# EXTRACTED INFORMATION
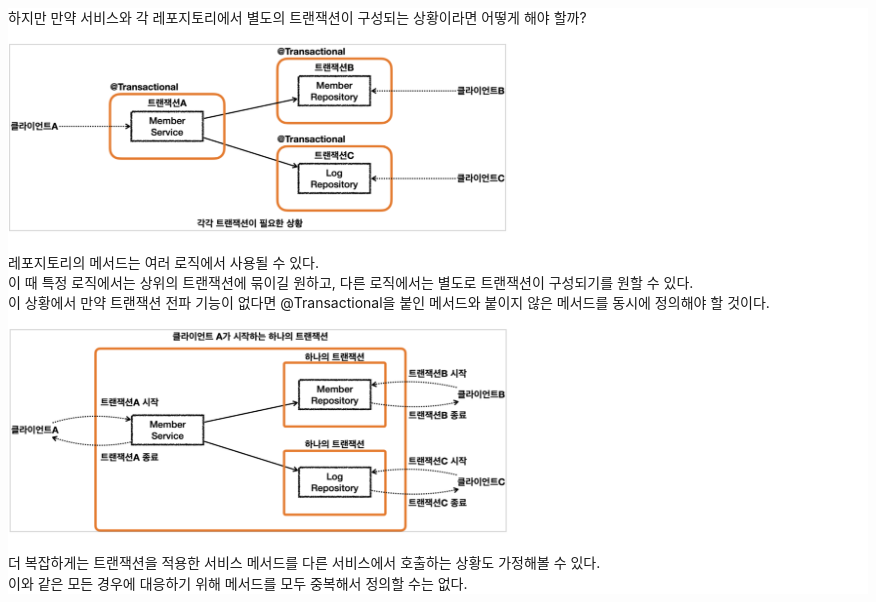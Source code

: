 하지만 만약 서비스와 각 레포지토리에서 별도의 트랜잭션이 구성되는 상황이라면 어떻게 해야 할까?

<img src="./images/11_트랜잭션_전파_활용_7.png" width="500px;" />

레포지토리의 메서드는 여러 로직에서 사용될 수 있다.  
이 때 특정 로직에서는 상위의 트랜잭션에 묶이길 원하고, 다른 로직에서는 별도로 트랜잭션이 구성되기를 원할 수 있다.  
이 상황에서 만약 트랜잭션 전파 기능이 없다면 @Transactional을 붙인 메서드와 붙이지 않은 메서드를 동시에 정의해야 할 것이다.

<img src="./images/11_트랜잭션_전파_활용_8.png" width="500px;" />

더 복잡하게는 트랜잭션을 적용한 서비스 메서드를 다른 서비스에서 호출하는 상황도 가정해볼 수 있다.  
이와 같은 모든 경우에 대응하기 위해 메서드를 모두 중복해서 정의할 수는 없다.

# WHAT THE TASK REQUIRES
If a line in the entries above includes "width", count it; report the total alone.

# TASK OUTPUT
2